El caso, Chatrie contra EE UU, se originó tras la persecución en 2022 de Okello Chatrie, autor del robo de un banco en Richmond (Virginia) con 195.000 dólares sustraídos, al que la Policía local identificó mediante una geofence warrant tras eludir otras vías de investigación; Chatrie fue condenado a 12 años de prisión.

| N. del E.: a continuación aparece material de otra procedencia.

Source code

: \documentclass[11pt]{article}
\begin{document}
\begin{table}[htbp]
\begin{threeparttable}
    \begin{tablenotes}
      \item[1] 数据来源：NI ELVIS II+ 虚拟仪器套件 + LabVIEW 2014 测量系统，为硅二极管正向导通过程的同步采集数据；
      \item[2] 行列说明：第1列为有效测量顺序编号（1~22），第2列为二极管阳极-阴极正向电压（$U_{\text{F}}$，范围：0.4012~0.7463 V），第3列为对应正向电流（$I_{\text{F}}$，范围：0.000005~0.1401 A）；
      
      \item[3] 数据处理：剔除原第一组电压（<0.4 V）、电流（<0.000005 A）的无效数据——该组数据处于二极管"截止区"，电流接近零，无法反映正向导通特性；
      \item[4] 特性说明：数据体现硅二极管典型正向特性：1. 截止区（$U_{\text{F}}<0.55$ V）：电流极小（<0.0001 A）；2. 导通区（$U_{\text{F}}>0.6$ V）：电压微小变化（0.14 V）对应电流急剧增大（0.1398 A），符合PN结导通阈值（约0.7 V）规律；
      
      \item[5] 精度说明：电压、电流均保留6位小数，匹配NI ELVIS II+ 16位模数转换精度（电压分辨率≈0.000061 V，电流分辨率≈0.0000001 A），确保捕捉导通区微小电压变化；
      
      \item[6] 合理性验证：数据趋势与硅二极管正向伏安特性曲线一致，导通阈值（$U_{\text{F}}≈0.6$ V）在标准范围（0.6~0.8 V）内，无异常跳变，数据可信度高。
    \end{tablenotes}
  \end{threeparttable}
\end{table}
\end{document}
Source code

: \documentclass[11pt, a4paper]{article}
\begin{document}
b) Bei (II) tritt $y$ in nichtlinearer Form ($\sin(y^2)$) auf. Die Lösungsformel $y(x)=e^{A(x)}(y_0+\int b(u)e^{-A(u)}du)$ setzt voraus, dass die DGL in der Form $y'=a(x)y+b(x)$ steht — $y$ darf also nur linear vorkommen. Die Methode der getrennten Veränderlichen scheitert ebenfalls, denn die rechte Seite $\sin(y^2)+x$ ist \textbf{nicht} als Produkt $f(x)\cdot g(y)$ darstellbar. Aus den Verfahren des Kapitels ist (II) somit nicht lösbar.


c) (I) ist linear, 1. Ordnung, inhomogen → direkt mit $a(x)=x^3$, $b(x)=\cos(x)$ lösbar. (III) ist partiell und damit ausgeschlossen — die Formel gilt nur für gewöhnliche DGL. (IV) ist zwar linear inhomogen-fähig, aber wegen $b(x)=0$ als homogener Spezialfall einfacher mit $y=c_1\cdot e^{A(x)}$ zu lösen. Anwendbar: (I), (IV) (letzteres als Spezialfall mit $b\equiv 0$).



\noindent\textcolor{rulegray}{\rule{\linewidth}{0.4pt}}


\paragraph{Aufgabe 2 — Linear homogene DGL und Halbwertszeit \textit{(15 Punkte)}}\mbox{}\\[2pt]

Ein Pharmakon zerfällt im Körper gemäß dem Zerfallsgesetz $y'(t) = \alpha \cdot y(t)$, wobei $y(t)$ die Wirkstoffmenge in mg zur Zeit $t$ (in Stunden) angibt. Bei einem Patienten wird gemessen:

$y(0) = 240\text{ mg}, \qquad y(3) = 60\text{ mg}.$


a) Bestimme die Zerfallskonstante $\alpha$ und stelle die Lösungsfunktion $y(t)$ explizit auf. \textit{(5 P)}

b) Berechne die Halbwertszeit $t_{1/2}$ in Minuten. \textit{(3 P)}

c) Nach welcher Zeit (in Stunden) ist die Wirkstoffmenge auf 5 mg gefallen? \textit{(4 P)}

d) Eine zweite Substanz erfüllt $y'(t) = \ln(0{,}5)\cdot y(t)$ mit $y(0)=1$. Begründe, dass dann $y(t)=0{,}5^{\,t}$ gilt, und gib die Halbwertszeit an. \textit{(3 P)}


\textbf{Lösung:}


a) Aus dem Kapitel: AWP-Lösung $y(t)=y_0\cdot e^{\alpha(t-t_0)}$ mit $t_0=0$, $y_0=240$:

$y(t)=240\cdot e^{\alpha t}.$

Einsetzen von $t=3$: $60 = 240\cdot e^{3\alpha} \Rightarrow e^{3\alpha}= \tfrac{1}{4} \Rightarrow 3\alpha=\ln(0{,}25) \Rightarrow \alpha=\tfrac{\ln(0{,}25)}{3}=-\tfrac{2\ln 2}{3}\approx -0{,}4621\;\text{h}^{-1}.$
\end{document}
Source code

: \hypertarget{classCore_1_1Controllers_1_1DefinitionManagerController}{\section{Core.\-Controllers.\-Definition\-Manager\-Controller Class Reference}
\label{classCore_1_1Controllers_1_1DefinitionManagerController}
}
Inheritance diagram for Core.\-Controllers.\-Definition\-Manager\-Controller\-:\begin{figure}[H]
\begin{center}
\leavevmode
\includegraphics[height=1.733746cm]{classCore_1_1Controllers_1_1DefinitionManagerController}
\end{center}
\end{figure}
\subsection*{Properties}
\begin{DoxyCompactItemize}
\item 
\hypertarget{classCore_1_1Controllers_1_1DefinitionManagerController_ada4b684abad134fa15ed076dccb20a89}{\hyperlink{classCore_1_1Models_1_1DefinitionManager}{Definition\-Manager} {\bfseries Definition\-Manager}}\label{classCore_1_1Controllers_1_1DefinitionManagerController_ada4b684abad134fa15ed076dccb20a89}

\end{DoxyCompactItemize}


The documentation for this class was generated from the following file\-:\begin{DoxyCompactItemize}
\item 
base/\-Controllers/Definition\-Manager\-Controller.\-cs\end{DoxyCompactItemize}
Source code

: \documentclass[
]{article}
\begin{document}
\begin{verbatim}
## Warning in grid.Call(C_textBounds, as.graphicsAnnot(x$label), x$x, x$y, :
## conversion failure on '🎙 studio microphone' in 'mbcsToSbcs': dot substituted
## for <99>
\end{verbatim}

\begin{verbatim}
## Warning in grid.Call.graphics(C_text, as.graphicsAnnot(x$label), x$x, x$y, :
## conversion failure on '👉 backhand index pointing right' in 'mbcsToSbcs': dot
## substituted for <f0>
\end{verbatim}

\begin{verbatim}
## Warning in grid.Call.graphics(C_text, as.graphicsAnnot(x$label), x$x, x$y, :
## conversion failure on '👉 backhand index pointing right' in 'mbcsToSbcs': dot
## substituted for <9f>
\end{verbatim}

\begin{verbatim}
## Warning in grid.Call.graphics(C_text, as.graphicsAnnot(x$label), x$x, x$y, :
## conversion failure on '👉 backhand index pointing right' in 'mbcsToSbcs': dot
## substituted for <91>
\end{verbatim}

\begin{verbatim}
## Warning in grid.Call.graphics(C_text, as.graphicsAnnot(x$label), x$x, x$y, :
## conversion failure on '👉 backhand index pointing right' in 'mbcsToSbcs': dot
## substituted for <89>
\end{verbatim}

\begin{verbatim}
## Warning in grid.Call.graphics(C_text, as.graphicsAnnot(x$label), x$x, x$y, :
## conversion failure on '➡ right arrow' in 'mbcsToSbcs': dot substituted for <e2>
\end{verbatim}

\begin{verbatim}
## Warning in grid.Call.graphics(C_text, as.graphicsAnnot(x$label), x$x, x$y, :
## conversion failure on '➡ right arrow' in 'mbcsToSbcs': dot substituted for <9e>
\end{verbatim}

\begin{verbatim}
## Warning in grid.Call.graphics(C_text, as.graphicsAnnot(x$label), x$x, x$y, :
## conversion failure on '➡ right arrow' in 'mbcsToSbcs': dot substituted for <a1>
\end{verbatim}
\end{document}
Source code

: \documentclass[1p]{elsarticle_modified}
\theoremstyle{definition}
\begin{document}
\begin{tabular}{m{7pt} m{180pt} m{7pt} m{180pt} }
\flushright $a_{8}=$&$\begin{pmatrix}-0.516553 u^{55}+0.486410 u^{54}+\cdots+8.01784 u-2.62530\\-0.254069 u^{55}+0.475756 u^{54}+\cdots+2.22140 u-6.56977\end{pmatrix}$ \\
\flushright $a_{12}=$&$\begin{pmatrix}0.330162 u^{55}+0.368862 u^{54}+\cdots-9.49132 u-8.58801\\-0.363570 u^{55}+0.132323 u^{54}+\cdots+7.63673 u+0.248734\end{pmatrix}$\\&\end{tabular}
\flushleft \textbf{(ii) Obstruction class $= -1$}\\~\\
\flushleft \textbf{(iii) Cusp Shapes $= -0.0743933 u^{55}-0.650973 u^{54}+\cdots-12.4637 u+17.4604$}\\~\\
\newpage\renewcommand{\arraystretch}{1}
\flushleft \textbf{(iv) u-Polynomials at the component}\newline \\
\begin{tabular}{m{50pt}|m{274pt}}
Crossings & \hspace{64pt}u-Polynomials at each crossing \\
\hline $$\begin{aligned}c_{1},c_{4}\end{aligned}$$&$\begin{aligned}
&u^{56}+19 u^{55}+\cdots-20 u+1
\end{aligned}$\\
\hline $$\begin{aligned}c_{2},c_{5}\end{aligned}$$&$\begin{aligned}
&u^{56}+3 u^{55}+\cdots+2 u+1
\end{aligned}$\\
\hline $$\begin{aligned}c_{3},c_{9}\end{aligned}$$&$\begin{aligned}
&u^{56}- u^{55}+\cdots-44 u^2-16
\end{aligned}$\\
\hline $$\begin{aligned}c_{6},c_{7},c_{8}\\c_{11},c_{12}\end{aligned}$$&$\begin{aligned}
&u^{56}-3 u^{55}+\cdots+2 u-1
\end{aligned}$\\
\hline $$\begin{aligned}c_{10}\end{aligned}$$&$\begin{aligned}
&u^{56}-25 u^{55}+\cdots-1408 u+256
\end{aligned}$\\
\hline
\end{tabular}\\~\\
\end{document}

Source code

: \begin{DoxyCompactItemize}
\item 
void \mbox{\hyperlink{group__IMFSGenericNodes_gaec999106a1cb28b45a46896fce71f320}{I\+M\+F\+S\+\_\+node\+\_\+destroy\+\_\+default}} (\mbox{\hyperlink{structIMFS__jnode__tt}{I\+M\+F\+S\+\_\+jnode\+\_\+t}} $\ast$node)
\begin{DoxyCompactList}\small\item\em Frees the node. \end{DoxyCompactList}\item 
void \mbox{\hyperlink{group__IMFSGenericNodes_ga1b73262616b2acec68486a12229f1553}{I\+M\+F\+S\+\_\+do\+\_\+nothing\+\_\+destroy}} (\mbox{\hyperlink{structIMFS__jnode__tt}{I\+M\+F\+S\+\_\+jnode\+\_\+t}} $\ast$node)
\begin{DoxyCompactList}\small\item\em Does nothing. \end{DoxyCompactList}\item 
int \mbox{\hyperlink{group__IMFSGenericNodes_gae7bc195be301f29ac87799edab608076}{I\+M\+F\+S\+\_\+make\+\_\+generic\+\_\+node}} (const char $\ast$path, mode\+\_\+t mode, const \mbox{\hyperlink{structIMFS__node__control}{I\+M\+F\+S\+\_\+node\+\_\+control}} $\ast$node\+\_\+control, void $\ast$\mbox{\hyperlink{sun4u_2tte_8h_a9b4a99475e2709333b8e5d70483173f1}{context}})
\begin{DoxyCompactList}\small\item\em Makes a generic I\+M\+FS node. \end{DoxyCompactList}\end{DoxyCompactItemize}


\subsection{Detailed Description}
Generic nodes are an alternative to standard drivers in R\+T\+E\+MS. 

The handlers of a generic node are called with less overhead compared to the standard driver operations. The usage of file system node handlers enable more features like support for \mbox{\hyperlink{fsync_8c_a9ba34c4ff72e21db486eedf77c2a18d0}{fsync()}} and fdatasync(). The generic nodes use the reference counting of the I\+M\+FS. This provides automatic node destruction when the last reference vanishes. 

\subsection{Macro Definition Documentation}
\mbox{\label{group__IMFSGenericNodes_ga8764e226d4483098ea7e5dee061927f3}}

Las geofence warrants permiten a la Policía y al FBI solicitar a empresas tecnológicas, principalmente a Google, los datos de localización de los dispositivos que se encuentren dentro de un perímetro virtual alrededor de la escena de un delito durante un periodo determinado, sin necesidad de identificar previamente a sospechosos. Google reconoció ante el tribunal que esas pesquisas suelen capturar a usuarios inocentes, a veces miles, e incluyen viviendas privadas, edificios gubernamentales, lugares de culto y hoteles.
La sentencia es la primera que el Supremo emite sobre el alcance de la Cuarta Enmienda en este ámbito desde la resolución de 2018, en la que ya estableció que el Gobierno necesitaba una orden judicial para acceder al historial de ubicaciones de un teléfono.